* WHAT THIS TASK INVOLVES:
Exactly reproduce each record listed below.

[Saved data entries]

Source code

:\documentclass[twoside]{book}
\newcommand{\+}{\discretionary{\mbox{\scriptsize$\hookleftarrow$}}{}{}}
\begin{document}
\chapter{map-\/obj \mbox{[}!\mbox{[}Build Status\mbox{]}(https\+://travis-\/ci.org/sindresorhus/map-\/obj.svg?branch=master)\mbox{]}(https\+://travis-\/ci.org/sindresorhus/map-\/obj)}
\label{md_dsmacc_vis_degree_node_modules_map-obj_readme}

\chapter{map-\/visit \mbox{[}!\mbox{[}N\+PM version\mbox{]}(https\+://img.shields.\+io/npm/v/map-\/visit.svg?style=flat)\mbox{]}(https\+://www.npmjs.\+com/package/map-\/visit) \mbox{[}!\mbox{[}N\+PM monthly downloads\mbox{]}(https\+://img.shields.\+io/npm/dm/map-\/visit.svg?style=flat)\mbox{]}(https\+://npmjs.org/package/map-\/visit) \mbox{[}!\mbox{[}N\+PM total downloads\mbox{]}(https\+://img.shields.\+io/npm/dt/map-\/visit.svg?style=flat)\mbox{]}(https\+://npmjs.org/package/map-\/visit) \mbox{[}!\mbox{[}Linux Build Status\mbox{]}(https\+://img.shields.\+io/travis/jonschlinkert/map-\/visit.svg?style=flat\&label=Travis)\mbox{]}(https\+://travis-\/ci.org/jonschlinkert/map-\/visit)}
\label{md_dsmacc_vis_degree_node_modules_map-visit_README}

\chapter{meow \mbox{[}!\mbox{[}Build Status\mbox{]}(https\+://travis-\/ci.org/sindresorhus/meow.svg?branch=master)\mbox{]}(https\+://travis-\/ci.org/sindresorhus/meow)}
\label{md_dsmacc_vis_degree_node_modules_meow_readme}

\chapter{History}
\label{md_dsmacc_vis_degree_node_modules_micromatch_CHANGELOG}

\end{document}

* ANSWER TO THIS PROBLEM:
Source code

:\documentclass[twoside]{book}
\newcommand{\+}{\discretionary{\mbox{\scriptsize$\hookleftarrow$}}{}{}}
\begin{document}
\chapter{map-\/obj \mbox{[}!\mbox{[}Build Status\mbox{]}(https\+://travis-\/ci.org/sindresorhus/map-\/obj.svg?branch=master)\mbox{]}(https\+://travis-\/ci.org/sindresorhus/map-\/obj)}
\label{md_dsmacc_vis_degree_node_modules_map-obj_readme}

\chapter{map-\/visit \mbox{[}!\mbox{[}N\+PM version\mbox{]}(https\+://img.shields.\+io/npm/v/map-\/visit.svg?style=flat)\mbox{]}(https\+://www.npmjs.\+com/package/map-\/visit) \mbox{[}!\mbox{[}N\+PM monthly downloads\mbox{]}(https\+://img.shields.\+io/npm/dm/map-\/visit.svg?style=flat)\mbox{]}(https\+://npmjs.org/package/map-\/visit) \mbox{[}!\mbox{[}N\+PM total downloads\mbox{]}(https\+://img.shields.\+io/npm/dt/map-\/visit.svg?style=flat)\mbox{]}(https\+://npmjs.org/package/map-\/visit) \mbox{[}!\mbox{[}Linux Build Status\mbox{]}(https\+://img.shields.\+io/travis/jonschlinkert/map-\/visit.svg?style=flat\&label=Travis)\mbox{]}(https\+://travis-\/ci.org/jonschlinkert/map-\/visit)}
\label{md_dsmacc_vis_degree_node_modules_map-visit_README}

\chapter{meow \mbox{[}!\mbox{[}Build Status\mbox{]}(https\+://travis-\/ci.org/sindresorhus/meow.svg?branch=master)\mbox{]}(https\+://travis-\/ci.org/sindresorhus/meow)}
\label{md_dsmacc_vis_degree_node_modules_meow_readme}

\chapter{History}
\label{md_dsmacc_vis_degree_node_modules_micromatch_CHANGELOG}

\end{document}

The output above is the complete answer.